O filme apresenta os dois personagens principais, Tucker (Dennis Quaid) e Jack (Martin Short) de maneira convencional porém precisa. Sabemos através da primeira seqüência em que o piloto aparece o essencial sobre ele, o mesmo ocorrendo na primeira aparição de Jack. É basicamente através desse paralelo entre o bloco narrativo de Tucker e o de Jack que presenciamos a construção detalhada dos personagens ao mesmo tempo que constatamos a grande diferença de personalidade existente entre os dois.
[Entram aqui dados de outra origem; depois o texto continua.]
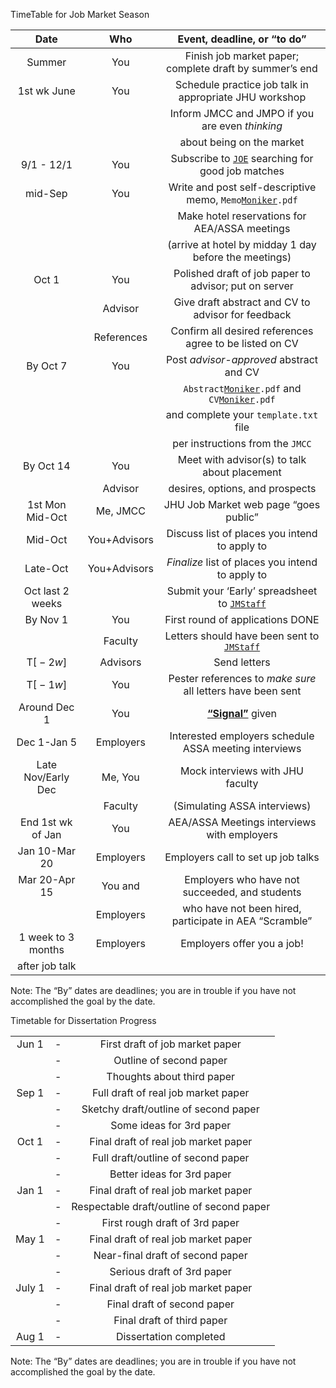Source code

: TimeTable for Job Market Season

<div class="center">

|        Date        |     Who      |                                                                        Event, deadline, or “to do”                                                                        |
|:------------------:|:------------:|:-------------------------------------------------------------------------------------------------------------------------------------------------------------------------:|
|       Summer       |     You      |                                                          Finish job market paper; complete draft by summer’s end                                                          |
|    1st wk June     |     You      |                                                          Schedule practice job talk in appropriate JHU workshop                                                           |
|                    |              |                                                              Inform JMCC and JMPO if you are even *thinking*                                                              |
|                    |              |                                                                         about being on the market                                                                         |
|     9/1 - 12/1     |     You      |                                              Subscribe to [`JOE`](https://www.aeaweb.org/joe) searching for good job matches                                              |
|      mid-Sep       |     You      |                          Write and post self-descriptive memo, `Memo`[`Moniker`](https://github.com/llorracc/JobMarket/blob/main/Notation)`.pdf`                          |
|                    |              |                                                               Make hotel reservations for AEA/ASSA meetings                                                               |
|                    |              |                                                           (arrive at hotel by midday 1 day before the meetings)                                                           |
|       Oct 1        |     You      |                                                           Polished draft of job paper to advisor; put on server                                                           |
|                    |   Advisor    |                                                            Give draft abstract and CV to advisor for feedback                                                             |
|                    |  References  |                                                          Confirm all desired references agree to be listed on CV                                                          |
|      By Oct 7      |     You      |                                                                  Post *advisor-approved* abstract and CV                                                                  |
|                    |              | `Abstract`[`Moniker`](https://github.com/llorracc/JobMarket/blob/main/Notation)`.pdf` and `CV`[`Moniker`](https://github.com/llorracc/JobMarket/blob/main/Notation)`.pdf` |
|                    |              |                                                                   and complete your `template.txt` file                                                                   |
|                    |              |                                                                     per instructions from the `JMCC`                                                                      |
|     By Oct 14      |     You      |                                                               Meet with advisor(s) to talk about placement                                                                |
|                    |   Advisor    |                                                                      desires, options, and prospects                                                                      |
|  1st Mon Mid-Oct   |   Me, JMCC   |                                                                   JHU Job Market web page “goes public”                                                                   |
|      Mid-Oct       | You+Advisors |                                                               Discuss list of places you intend to apply to                                                               |
|      Late-Oct      | You+Advisors |                                                             *Finalize* list of places you intend to apply to                                                              |
|  Oct last 2 weeks  |              |                                 Submit your ‘Early’ spreadsheet to [`JMStaff`](https://github.com/llorracc/JobMarket/blob/main/Notation)                                  |
|      By Nov 1      |     You      |                                                                     First round of applications DONE                                                                      |
|                    |   Faculty    |                                  Letters should have been sent to [`JMStaff`](https://github.com/llorracc/JobMarket/blob/main/Notation)                                   |
|    T\[ − 2*w*\]    |   Advisors   |                                                                               Send letters                                                                                |
|    T\[ − 1*w*\]    |     You      |                                                        Pester references to *make sure* all letters have been sent                                                        |
|    Around Dec 1    |     You      |                                                          [**“Signal”**](http:/www.aeaweb.org/joe/signal/) given                                                           |
|    Dec 1-Jan 5     |  Employers   |                                                           Interested employers schedule ASSA meeting interviews                                                           |
| Late Nov/Early Dec |   Me, You    |                                                                     Mock interviews with JHU faculty                                                                      |
|                    |   Faculty    |                                                                       (Simulating ASSA interviews)                                                                        |
| End 1st wk of Jan  |     You      |                                                                AEA/ASSA Meetings interviews with employers                                                                |
|   Jan 10-Mar 20    |  Employers   |                                                                    Employers call to set up job talks                                                                     |
|   Mar 20-Apr 15    |   You and    |                                                              Employers who have not succeeded, and students                                                               |
|                    |  Employers   |                                                          who have not been hired, participate in AEA “Scramble”                                                           |
| 1 week to 3 months |  Employers   |                                                                        Employers offer you a job!                                                                         |
|   after job talk   |              |                                                                                                                                                                           |

</div>

Note: The “By” dates are deadlines; you are in trouble if you have not accomplished the goal by the date.

Timetable for Dissertation Progress

<div class="center">

|        |     |                                           |
|:------:|:---:|:-----------------------------------------:|
| Jun 1  | \-  |      First draft of job market paper      |
|        | \-  |          Outline of second paper          |
|        | \-  |        Thoughts about third paper         |
| Sep 1  | \-  |    Full draft of real job market paper    |
|        | \-  |   Sketchy draft/outline of second paper   |
|        | \-  |         Some ideas for 3rd paper          |
| Oct 1  | \-  |   Final draft of real job market paper    |
|        | \-  |    Full draft/outline of second paper     |
|        | \-  |        Better ideas for 3rd paper         |
| Jan 1  | \-  |   Final draft of real job market paper    |
|        | \-  | Respectable draft/outline of second paper |
|        | \-  |      First rough draft of 3rd paper       |
| May 1  | \-  |   Final draft of real job market paper    |
|        | \-  |     Near-final draft of second paper      |
|        | \-  |        Serious draft of 3rd paper         |
| July 1 | \-  |   Final draft of real job market paper    |
|        | \-  |        Final draft of second paper        |
|        | \-  |        Final draft of third paper         |
| Aug 1  | \-  |          Dissertation completed           |

</div>

Note: The “By” dates are deadlines; you are in trouble if you have not accomplished the goal by the date.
Enquanto o primeiro é seguro de si e apresenta um certo repudio às regras que lhe são impostas, o segundo é um assistente de supermercado tímido e franzino que nem ao menos consegue despertar o interesse na colega balconista. Tudo irá culminar com a seqüência de ação em que o dr. Ozzy, segurando a seringa que contém o piloto já reduzido ao tamanho de uma pulga, foge de terríveis bandidos, mais precisamente do sinistro senhor Igoe. A figura desse vilão nos remete diretamente à estética do desenho animado, referência tão cara ao diretor. É impossível deixar de se divertir com um vilão que atira com o dedo indicador e que mais tarde em um momento íntimo também utiliza o seu braço multiuso como um saca-rolha para abrir uma garrafa de champanhe.

Acontece que antes de ser morto pelo vilão, o cientista consegue injetar o piloto no corpo de Jack e é nessa virada que a história dos dois protagonistas se une dando início ao desenvolvimento do enredo. A relação desencadeada pelos dois personagens, exemplificada na notável cena em que Jack está na casa do piloto, é bem construída. Jack conhece o ser que está dentro de seu corpo através das fotos e dos objetos que decoram o seu apartamento. Tucker, por sua vez, pede para Jack se dirigir a um espelho para que ele possa vê-lo. O processo de identificação se completa quando os dois bebem juntos. Os dois além de beberem juntos, como usualmente fazem os amigos, compartilham o mesmo liquido. Um precisa encher a cara para que o outro também possa beber.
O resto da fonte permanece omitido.